Copy out, from the entries below, each line that holds the string "project".

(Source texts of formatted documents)
_ _ _ _ _ _ _
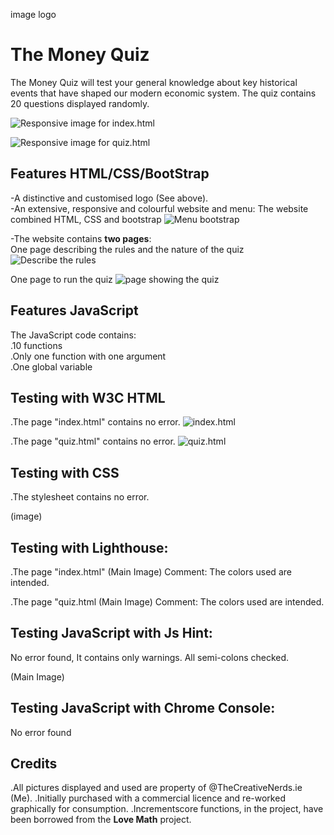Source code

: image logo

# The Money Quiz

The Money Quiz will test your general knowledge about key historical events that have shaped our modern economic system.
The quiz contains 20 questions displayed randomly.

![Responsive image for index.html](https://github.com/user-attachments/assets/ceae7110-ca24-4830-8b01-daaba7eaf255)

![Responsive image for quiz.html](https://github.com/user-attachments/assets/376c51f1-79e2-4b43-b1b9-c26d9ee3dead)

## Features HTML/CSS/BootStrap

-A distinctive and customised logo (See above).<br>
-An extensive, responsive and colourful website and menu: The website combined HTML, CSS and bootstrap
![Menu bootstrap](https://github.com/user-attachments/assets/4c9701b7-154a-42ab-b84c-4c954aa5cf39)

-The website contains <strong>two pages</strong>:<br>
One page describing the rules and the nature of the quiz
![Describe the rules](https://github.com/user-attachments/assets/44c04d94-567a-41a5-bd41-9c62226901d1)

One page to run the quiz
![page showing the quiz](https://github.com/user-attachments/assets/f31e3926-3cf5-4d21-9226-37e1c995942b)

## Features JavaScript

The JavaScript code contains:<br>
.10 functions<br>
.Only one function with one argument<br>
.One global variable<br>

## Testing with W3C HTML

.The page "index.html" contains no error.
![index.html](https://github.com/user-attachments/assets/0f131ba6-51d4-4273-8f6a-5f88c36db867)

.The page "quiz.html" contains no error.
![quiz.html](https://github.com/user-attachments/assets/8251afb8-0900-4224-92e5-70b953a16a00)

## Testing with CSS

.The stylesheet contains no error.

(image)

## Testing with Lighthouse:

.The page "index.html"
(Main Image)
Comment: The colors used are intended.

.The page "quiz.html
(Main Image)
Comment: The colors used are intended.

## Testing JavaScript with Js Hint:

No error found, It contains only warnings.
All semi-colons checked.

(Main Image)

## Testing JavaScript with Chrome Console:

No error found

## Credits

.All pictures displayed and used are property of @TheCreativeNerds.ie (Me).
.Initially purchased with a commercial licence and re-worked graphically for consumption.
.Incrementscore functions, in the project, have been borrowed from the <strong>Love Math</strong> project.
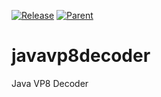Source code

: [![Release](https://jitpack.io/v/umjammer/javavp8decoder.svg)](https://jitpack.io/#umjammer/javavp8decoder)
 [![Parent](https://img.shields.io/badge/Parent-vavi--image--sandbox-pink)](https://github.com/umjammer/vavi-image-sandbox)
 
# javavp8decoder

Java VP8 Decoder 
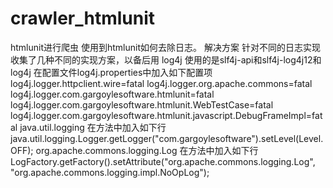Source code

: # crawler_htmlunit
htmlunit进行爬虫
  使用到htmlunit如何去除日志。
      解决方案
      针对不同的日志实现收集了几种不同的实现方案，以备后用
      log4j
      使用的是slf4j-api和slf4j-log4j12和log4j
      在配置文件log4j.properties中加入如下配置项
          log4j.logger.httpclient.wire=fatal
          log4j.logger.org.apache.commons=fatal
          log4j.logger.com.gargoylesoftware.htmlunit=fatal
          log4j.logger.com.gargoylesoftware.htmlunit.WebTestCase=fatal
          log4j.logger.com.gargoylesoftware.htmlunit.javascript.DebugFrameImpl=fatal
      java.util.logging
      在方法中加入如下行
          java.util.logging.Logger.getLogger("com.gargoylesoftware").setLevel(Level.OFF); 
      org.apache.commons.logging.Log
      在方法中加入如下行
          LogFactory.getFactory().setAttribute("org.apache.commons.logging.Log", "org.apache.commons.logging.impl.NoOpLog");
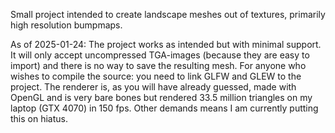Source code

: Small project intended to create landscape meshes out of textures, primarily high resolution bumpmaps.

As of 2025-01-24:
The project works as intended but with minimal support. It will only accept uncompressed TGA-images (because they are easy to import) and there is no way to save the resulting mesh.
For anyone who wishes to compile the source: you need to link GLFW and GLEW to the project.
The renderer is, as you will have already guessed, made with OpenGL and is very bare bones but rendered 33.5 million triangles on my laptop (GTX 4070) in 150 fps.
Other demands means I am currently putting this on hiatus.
_ _ _ _ _ _ _
Solution for this task
.Incrementscore functions, in the project, have been borrowed from the <strong>Love Math</strong> project.
: Small project intended to create landscape meshes out of textures, primarily high resolution bumpmaps.
The project works as intended but with minimal support. It will only accept uncompressed TGA-images (because they are easy to import) and there is no way to save the resulting mesh.
For anyone who wishes to compile the source: you need to link GLFW and GLEW to the project.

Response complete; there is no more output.